> **Activity**
All lines at or after the one containing "time at all, and", up to the last line of the material, must be repeated exactly, and no others.

> **Dataset**
^^^^

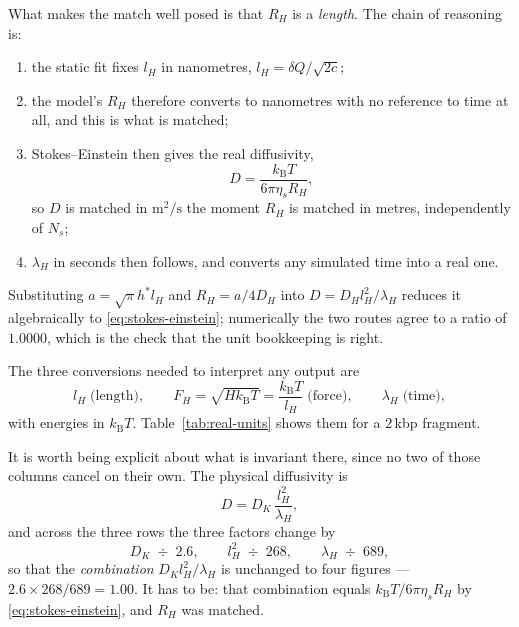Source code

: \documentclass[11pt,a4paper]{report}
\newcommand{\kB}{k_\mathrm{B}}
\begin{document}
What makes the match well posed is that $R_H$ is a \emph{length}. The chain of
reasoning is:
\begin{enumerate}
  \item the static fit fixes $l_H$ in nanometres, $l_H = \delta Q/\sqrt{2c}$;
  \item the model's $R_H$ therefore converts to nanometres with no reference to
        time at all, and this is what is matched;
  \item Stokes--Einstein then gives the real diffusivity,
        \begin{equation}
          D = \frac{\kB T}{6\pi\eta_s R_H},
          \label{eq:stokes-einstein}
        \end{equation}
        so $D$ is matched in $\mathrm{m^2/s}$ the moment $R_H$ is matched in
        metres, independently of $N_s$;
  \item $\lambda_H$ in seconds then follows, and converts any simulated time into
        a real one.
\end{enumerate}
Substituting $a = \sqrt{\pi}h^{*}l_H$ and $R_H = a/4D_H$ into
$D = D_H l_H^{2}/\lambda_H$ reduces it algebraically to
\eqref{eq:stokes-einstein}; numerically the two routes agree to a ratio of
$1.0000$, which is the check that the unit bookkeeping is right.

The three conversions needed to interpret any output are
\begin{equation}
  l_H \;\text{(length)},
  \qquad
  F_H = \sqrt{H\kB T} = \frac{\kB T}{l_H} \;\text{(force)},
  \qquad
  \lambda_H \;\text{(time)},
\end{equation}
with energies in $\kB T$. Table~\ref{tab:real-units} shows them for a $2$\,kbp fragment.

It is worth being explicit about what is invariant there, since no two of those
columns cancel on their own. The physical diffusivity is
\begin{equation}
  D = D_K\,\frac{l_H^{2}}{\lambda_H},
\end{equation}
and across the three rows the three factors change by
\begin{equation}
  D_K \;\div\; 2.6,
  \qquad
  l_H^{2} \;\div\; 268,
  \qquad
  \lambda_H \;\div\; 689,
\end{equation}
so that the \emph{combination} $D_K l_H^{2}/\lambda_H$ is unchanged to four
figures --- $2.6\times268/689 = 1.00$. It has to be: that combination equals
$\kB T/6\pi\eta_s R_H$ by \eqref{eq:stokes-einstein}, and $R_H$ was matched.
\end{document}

^^^^

> **Answer to the exercise**
        time at all, and this is what is matched;
  \item Stokes--Einstein then gives the real diffusivity,
        \begin{equation}
          D = \frac{\kB T}{6\pi\eta_s R_H},
          \label{eq:stokes-einstein}
        \end{equation}
        so $D$ is matched in $\mathrm{m^2/s}$ the moment $R_H$ is matched in
        metres, independently of $N_s$;
  \item $\lambda_H$ in seconds then follows, and converts any simulated time into
        a real one.
\end{enumerate}
Substituting $a = \sqrt{\pi}h^{*}l_H$ and $R_H = a/4D_H$ into
$D = D_H l_H^{2}/\lambda_H$ reduces it algebraically to
\eqref{eq:stokes-einstein}; numerically the two routes agree to a ratio of
$1.0000$, which is the check that the unit bookkeeping is right.

The three conversions needed to interpret any output are
\begin{equation}
  l_H \;\text{(length)},
  \qquad
  F_H = \sqrt{H\kB T} = \frac{\kB T}{l_H} \;\text{(force)},
  \qquad
  \lambda_H \;\text{(time)},
\end{equation}
with energies in $\kB T$. Table~\ref{tab:real-units} shows them for a $2$\,kbp fragment.

It is worth being explicit about what is invariant there, since no two of those
columns cancel on their own. The physical diffusivity is
\begin{equation}
  D = D_K\,\frac{l_H^{2}}{\lambda_H},
\end{equation}
and across the three rows the three factors change by
\begin{equation}
  D_K \;\div\; 2.6,
  \qquad
  l_H^{2} \;\div\; 268,
  \qquad
  \lambda_H \;\div\; 689,
\end{equation}
so that the \emph{combination} $D_K l_H^{2}/\lambda_H$ is unchanged to four
figures --- $2.6\times268/689 = 1.00$. It has to be: that combination equals
$\kB T/6\pi\eta_s R_H$ by \eqref{eq:stokes-einstein}, and $R_H$ was matched.
\end{document}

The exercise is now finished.